Publicado el julio 30, 2026 En Conflictos y poder

El 27 de octubre de 1962, el submarino soviético B-59 navegaba cerca de Cuba sin contacto fiable con Moscú. Buques estadounidenses habían localizado la nave y lanzaban pequeñas cargas de profundidad para obligarla a salir a la superficie. La tripulación no sabía que eran señales acordadas por Estados Unidos ni si la guerra había empezado. El submarino llevaba un torpedo nuclear. En el interior, el capitán Valentin Savitsky, el oficial político Ivan Maslennikov y el jefe de flotilla Vasili Arkhipov discutieron qué hacer.

Calor, baterías agotadas y falta de información

Los submarinos diésel de la clase Foxtrot necesitaban emerger para cargar baterías. En aguas cálidas, con ventilación limitada y buques enemigos alrededor, la temperatura y el dióxido de carbono aumentaron. La tensión física influía sobre decisiones tomadas bajo incertidumbre extrema.

La Marina estadounidense pretendía usar cargas no letales como señal. Sin embargo, la comunicación sobre el procedimiento no había llegado de manera segura a los comandantes soviéticos. Desde el interior, las explosiones podían interpretarse como ataque.

Un torpedo que no necesitaba una orden de Moscú

El B-59 llevaba un torpedo con cabeza nuclear para defensa de la flotilla. Testimonios posteriores indican que Savitsky consideró prepararlo. Debido a la posición especial de Arkhipov como jefe de estado mayor de la brigada embarcado en esa nave, se necesitaba su acuerdo además del capitán y del oficial político.

Arkhipov se opuso y defendió salir a la superficie para establecer contacto. La conversación exacta no fue grabada y algunas reconstrucciones difieren. El núcleo del episodio proviene de testimonios soviéticos posteriores y documentos sobre el despliegue.

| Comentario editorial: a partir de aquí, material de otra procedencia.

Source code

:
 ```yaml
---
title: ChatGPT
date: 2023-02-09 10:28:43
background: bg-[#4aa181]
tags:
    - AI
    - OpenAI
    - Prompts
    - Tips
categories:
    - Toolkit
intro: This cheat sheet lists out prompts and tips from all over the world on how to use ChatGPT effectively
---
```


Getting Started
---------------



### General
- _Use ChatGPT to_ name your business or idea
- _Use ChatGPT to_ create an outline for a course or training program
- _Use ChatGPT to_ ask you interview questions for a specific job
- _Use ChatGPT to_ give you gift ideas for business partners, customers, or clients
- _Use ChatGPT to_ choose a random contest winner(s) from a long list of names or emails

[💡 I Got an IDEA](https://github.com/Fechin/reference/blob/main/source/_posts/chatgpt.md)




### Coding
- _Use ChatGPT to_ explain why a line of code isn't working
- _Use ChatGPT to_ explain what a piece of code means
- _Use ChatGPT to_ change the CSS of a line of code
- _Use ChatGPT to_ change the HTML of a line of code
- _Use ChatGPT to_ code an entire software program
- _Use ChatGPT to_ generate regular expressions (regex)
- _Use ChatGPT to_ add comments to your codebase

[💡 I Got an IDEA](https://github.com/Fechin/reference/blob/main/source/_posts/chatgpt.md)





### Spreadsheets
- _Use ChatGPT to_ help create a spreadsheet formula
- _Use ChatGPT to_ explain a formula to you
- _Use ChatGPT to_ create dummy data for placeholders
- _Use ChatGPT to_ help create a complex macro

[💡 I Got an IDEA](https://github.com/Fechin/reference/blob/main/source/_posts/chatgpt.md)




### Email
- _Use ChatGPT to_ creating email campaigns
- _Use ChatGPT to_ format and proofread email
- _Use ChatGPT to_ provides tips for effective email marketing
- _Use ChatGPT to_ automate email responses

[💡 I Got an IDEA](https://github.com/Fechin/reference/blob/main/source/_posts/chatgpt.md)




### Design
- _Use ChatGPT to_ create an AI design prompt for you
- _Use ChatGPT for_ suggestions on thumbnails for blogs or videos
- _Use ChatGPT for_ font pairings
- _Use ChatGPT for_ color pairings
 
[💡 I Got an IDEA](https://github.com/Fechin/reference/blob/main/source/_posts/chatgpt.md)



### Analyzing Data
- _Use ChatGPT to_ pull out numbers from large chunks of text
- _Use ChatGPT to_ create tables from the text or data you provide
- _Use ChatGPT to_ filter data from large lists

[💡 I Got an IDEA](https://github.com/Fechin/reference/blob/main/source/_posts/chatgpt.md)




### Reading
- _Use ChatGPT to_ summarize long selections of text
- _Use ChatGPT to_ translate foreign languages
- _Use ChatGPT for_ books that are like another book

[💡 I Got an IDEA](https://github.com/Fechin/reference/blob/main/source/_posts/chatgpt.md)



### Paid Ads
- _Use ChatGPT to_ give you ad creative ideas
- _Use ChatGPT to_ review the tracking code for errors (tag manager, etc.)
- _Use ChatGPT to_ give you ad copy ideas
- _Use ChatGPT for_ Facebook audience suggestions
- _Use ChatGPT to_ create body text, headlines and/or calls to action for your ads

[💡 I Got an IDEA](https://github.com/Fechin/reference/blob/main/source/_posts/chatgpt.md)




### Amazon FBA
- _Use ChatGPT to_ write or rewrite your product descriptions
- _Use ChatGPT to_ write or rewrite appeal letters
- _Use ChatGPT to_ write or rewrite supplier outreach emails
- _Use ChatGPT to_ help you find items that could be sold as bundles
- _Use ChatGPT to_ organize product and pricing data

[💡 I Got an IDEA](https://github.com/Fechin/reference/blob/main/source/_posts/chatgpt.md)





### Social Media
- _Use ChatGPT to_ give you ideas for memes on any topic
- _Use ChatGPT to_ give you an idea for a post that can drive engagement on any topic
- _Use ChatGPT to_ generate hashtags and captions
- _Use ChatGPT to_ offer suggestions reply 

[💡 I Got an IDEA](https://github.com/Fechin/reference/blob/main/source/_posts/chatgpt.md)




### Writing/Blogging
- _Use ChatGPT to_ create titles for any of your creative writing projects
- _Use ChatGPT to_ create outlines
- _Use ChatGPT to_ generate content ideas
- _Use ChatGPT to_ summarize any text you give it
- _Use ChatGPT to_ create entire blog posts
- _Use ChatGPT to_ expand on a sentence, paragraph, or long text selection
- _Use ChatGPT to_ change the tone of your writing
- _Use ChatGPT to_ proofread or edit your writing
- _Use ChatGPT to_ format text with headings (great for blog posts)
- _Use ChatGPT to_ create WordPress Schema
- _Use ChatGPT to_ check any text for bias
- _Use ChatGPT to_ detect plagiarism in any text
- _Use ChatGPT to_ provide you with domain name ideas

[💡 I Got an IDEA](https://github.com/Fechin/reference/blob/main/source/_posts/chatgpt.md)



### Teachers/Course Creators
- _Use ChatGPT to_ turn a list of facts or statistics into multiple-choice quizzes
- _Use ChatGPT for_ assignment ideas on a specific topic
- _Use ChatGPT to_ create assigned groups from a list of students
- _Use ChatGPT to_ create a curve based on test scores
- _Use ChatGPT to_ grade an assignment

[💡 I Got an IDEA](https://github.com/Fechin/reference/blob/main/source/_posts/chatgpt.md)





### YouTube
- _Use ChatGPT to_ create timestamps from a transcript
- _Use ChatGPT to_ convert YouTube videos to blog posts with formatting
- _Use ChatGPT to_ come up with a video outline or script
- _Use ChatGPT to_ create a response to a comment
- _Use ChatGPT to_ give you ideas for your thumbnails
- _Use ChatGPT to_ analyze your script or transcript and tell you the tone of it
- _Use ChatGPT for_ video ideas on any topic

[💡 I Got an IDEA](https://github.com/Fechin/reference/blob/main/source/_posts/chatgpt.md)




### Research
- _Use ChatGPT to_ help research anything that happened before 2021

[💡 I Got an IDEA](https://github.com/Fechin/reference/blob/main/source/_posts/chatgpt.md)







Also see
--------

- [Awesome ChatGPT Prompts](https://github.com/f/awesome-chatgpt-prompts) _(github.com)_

Salir a la superficie sin rendirse

El submarino emergió entre barcos y aviones estadounidenses. Después de cargar aire y evaluar la situación, regresó a la Unión Soviética. Las fuerzas estadounidenses no sabían que el B-59 llevaba un arma nuclear, dato que revela la distancia entre las intenciones de señalización y el riesgo real.

La crisis continuó resolviéndose mediante negociaciones entre Washington y Moscú. La decisión dentro del submarino fue uno de varios momentos en los que errores, operaciones militares y comunicaciones incompletas pudieron producir una escalada fuera del control político.

¿El hombre que salvó el mundo?

Arkhipov es descrito frecuentemente con esa frase. Resume la magnitud potencial de su negativa, pero convierte una crisis sistémica en la acción de un solo héroe. No podemos saber con certeza qué habría ocurrido después de un lanzamiento ni si otros factores habrían detenido una guerra nuclear.

Su decisión sigue siendo relevante porque introdujo una pausa en un entorno que empujaba hacia la acción. La historia no demuestra que el sistema funcionó: demuestra que dependió peligrosamente de juicio humano bajo calor, miedo y falta de información.

El B-59 no lanzó su torpedo. Esa frase breve contiene una cadena de decisiones, protocolos defectuosos y percepciones incompatibles. Arkhipov no eliminó la amenaza nuclear; se negó a actuar como si la incertidumbre fuera una confirmación. En una crisis de minutos, pedir tiempo fue una forma de resistencia.